Keyless chucks have taken the drill/driver market by storm in recent years. Now, tool-free chucks are a reality for drill presses, too. Craftsman and Powermatic are the only machines in this group to have them, but they’re mighty nice. Just slip a bit in and give two knurled collars a twist. That’s it...the bit is tight. I tried these out with some large bits and heavy-handed hogging cuts, but they didn’t lose their grip. Best of all, I never misplaced that infernal chuck key. With these new chucks, who needs it?!
New Light Shows
Worklights on drill presses aren’t new, but I like the gooseneck lamps that come on the Steel City, Craftsman and Delta presses. It’s helpful to be able to direct light right where you need it. Powermatic has done away with the bulb completely; the PM2800 has two LED lights, which should never burn out or break. They provide shadow-free illumination.
A bigger change in lighting is the addition of laser crosshairs. Ryobi, Powermatic and Craftsman have them. At first I was a bit skeptical about this convenience, but on closer inspection, the lasers are quite nice. When the beams are dialed in precisely (and all of them adjust easily), you know exactly where the centerpoint of your bit will hit the mark. For drilling those really critical holes, here’s a way to split hairs.
Drill presses make decent drum sanders, but an oscillating spindle sander does the job in less time because of that second, up-anddown motion. Wouldn’t it be slick if a drill press did that, too? Well, one does: Shop Fox’s W1668 benchtop model, and it deserves a tip of the hat for that sensible feature. All it takes to engage the oscillating motion is slipping a separate belt onto a dedicated pulley. This engages a gear that moves the quill up and down almost an inch. It’s just enough motion to give your sanding efforts that added advantage. Shop Fox also makes drum sanding more convenient by providing a set of sanding drums as well as a modified table with an oversized pass-through hole, dust collection port and drum reducer rings. For small shops or tight budgets, this machine’s dual capacity should make it a great value.

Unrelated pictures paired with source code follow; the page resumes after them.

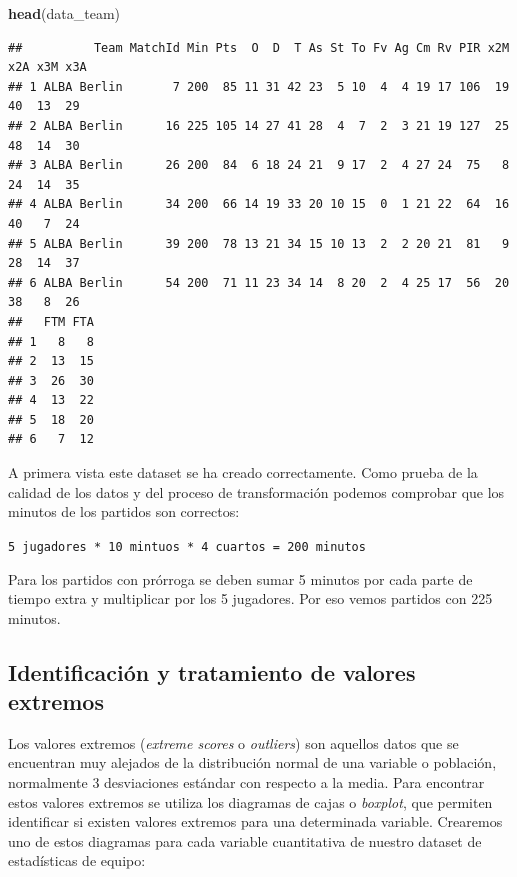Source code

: \documentclass[
]{article}
\newenvironment{Shaded}{\begin{snugshade}}{\end{snugshade}}
\newcommand{\KeywordTok}[1]{\textcolor[rgb]{0.13,0.29,0.53}{\textbf{#1}}}
\newcommand{\NormalTok}[1]{#1}
\begin{document}
\begin{Shaded}
\begin{Highlighting}[]
\KeywordTok{head}\NormalTok{(data_team)}
\end{Highlighting}
\end{Shaded}

\begin{verbatim}
##          Team MatchId Min Pts  O  D  T As St To Fv Ag Cm Rv PIR x2M x2A x3M x3A
## 1 ALBA Berlin       7 200  85 11 31 42 23  5 10  4  4 19 17 106  19  40  13  29
## 2 ALBA Berlin      16 225 105 14 27 41 28  4  7  2  3 21 19 127  25  48  14  30
## 3 ALBA Berlin      26 200  84  6 18 24 21  9 17  2  4 27 24  75   8  24  14  35
## 4 ALBA Berlin      34 200  66 14 19 33 20 10 15  0  1 21 22  64  16  40   7  24
## 5 ALBA Berlin      39 200  78 13 21 34 15 10 13  2  2 20 21  81   9  28  14  37
## 6 ALBA Berlin      54 200  71 11 23 34 14  8 20  2  4 25 17  56  20  38   8  26
##   FTM FTA
## 1   8   8
## 2  13  15
## 3  26  30
## 4  13  22
## 5  18  20
## 6   7  12
\end{verbatim}

A primera vista este dataset se ha creado correctamente. Como prueba de
la calidad de los datos y del proceso de transformación podemos
comprobar que los minutos de los partidos son correctos:

\texttt{5\ jugadores\ *\ 10\ mintuos\ *\ 4\ cuartos\ =\ 200\ minutos}

Para los partidos con prórroga se deben sumar 5 minutos por cada parte
de tiempo extra y multiplicar por los 5 jugadores. Por eso vemos
partidos con 225 minutos.

\newpage

\hypertarget{identificaciuxf3n-y-tratamiento-de-valores-extremos}{%
\subsection{Identificación y tratamiento de valores
extremos}\label{identificaciuxf3n-y-tratamiento-de-valores-extremos}}

Los valores extremos (\emph{extreme scores} o \emph{outliers}) son
aquellos datos que se encuentran muy alejados de la distribución normal
de una variable o población, normalmente 3 desviaciones estándar con
respecto a la media. Para encontrar estos valores extremos se utiliza
los diagramas de cajas o \emph{boxplot}, que permiten identificar si
existen valores extremos para una determinada variable. Crearemos uno de
estos diagramas para cada variable cuantitativa de nuestro dataset de
estadísticas de equipo:
\end{document}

Improved Operator Controls
In my experience, the tools that seem safest can actually be the most dangerous if you aren’t diligent all the time. Spinning bits can be hazardous. That’s why I’m happy to see several of these models equipped with oversize kill switches and safety lock-offs ... just in case.
Quill handles have taken a few steps forward in design as well. Powermatic allows you to install the handles on either the left- or right-hand side, with no special modifications. Lefties should love this. I’m also impressed with Craftsman’s single-lever pull: it has a number of detents inside the handle mount so you can position the lever wherever it lends the best advantage to what you’re doing. For a long throw, set it farther back; move it forward for shallow or repetitive work.
Here’s another dandy doodad: tool-free depth stops. Most drill presses employ a pair of nuts on the depth stop rod to set drilling depth, which works OK. On the Steel City, Craftsman and Delta drill presses, however, all you do is push a button on the stop collar to make the coarse adjustment, then turn it for fine-tuning.
One last goodie worth noting is overall quill travel. You never know when you’ll need to drill a really deep hole, and most drill presses bottom out at about 4" of drilling depth. If you could use a few inches more from time to time, consider Delta and Steel City’s drill presses; both provide 6" of quill travel.
Drilling has Never Been Better
Drilling holes may be among the more mundane aspects of our fine craft, but these new drill presses will make the job more enjoyable and precise. Given the bounty of good woodworking features emerging here, I’m hoping other manufacturers will follow suit. After all, drill presses may have got their start in metal shops, but they’re certainly in our woodshops to stay.